My challenge for you: look behind the stories that you see. Follow up for yourself on the "Don't Touch My Junk" guy (John Tyner) in San Diego, and answer this question: did anyone involved, whether Tyner or the TSA, *actually* get into trouble? Was anyone convicted of a crime or served a reprimand of any kind? What about all of the child molestation allegations? Did anyone get charged with anything? If no, then is there anything happening that you should be upset about, and if yes, then isn't justice being served?

You're right to be on your toes. Stay vigilant. Watch your children closely, especially in any public place. And when there is any kind of authority figure involved, remember to be respectful, listen to and follow reasonable directions, and most importantly - STAY CALM.

Because when you let the hype send you in looking for a fight, you're more likely to cause one.

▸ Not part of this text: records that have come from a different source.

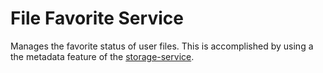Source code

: # File Favorite Service

Manages the favorite status of user files. This is accomplished by using a the metadata feature of the 
[storage-service](../../file-storage-service.html).
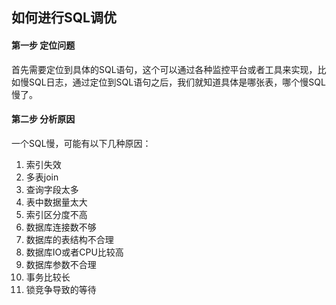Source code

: ## 如何进行SQL调优


#### 第一步 定位问题

首先需要定位到具体的SQL语句，这个可以通过各种监控平台或者工具来实现，比如慢SQL日志，通过定位到SQL语句之后，我们就知道具体是哪张表，哪个慢SQL慢了。

#### 第二步 分析原因

一个SQL慢，可能有以下几种原因：

1. 索引失效
2. 多表join
3. 查询字段太多
4. 表中数据量太大
5. 索引区分度不高
6. 数据库连接数不够
7. 数据库的表结构不合理
8. 数据库IO或者CPU比较高
9. 数据库参数不合理
10. 事务比较长
11. 锁竞争导致的等待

Meanwhile, how did the big travel week turn out? There was supposed to be a big "Opt Out Day" protest; my lovely bride was braced for a lot of smug jerks to come through and drop their trousers, trying to get on TV. Instead, the passengers were better prepared, more polite, and easier to deal with than usual. Many came through and thanked the TSA officers for the job they do. Some asked, "Is that the pat down I've been hearing about on TV? What's the big deal?"

For all of the muckraking, shouting, and yellow journalism, the public actually came through. And there is a lesson there, too, I think.

3 comments:

Suzanne said...

Well said!!!!!!! An extra big hug to Kate for everything she does, what she puts up with (you included), and for keeping us safe. =) ~ Suzy

Rob Carlson said...

Most security professionals endorse random security checks since ethnic-based profiling is filled with bias and only puts the odds in your favor until the group you are trying to detect recruits from someone outside your profile -- at which time the odds become staggeringly against detection. So when I see a picture of a 80 year old catholic nun going through a magnetometer, I don't have any problem with it, and actually feel like that might be a positive safety measure.

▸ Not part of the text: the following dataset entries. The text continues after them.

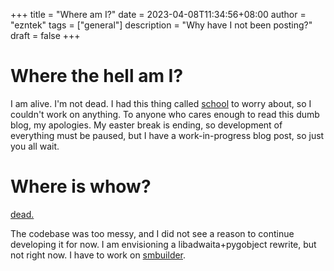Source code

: +++
title = "Where am I?"
date = 2023-04-08T11:34:56+08:00
author = "ezntek"
tags = ["general"]
description = "Why have I not been posting?"
draft = false
+++

# Where the hell am I?

I am alive. I'm not dead. I had this thing called [school](https://ofs.edu.sg) to worry about, so I couldn't work on anything. To anyone who cares enough to read this dumb blog, my apologies. My easter break is ending, so development of everything must be paused, but I have a work-in-progress blog post, so just you all wait.

# Where is whow?

[dead.](https://github.com/ezntek/whow)

The codebase was too messy, and I did not see a reason to continue developing it for now. I am envisioning a libadwaita+pygobject rewrite, but not right now. I have to work on [smbuilder](https://github.com/ezntek/smbuilder).

<script src="https://utteranc.es/client.js"
        repo="ezntek/ezntek.github.io"
        issue-term="title"
        label="comments"
        theme="github-dark"
        crossorigin="anonymous"
        async>
</script>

To the point of what people do and don't need inside an airline cabin, I disagree that the current methods are useful or even relevant. Pocketknives were fine until someone used razor blades. Shoes stayed on everybody's feet until someone tried to set theirs on fire. Nobody complained about oversized hair spray bottles until binary explosives were the threat du jour.

Responding to yesterday's threat is the hallmark of a lumbering and overly bureaucratic security apparatus, and doesn't make us any safer. If a water or shampoo bottle has _any_ chance of being half of a binary explosive, why would a screener throw it into a common trash bin in the middle of the checkpoint? A reasonable response would be to isolate and destroy it as you would any other explosive.

So why aren't we doing that? Because nobody actually believes that travelers are bringing binary explosives in their shampoo, but John Pistole needs to make sure his backside is covered for every attack mode that's ever been tried before. Since that CYA is as simple as restricting items available to travelers, they get couched as "security measures" and the traveling public are forced to cater to rules that don't actually make them safer.

Tad said...

Thank you, Suzy!

And Rob, I think most security professionals (including those at TSA who actually have a security background) would tend to agree that protecting against "yesterday's threat" is a frustrating non-starter... however, there is a lot that the general public isn't told about security procedures precisely because you don't want to put too much information in the hands of tomorrow's threat.

I think the key to this is for everyone to examine what they think is "unreasonable" about these searches, because that is the word used in the Fourth Amendment. Then figure out who decides what is and isn't "unreasonable" - and take your issues up with them.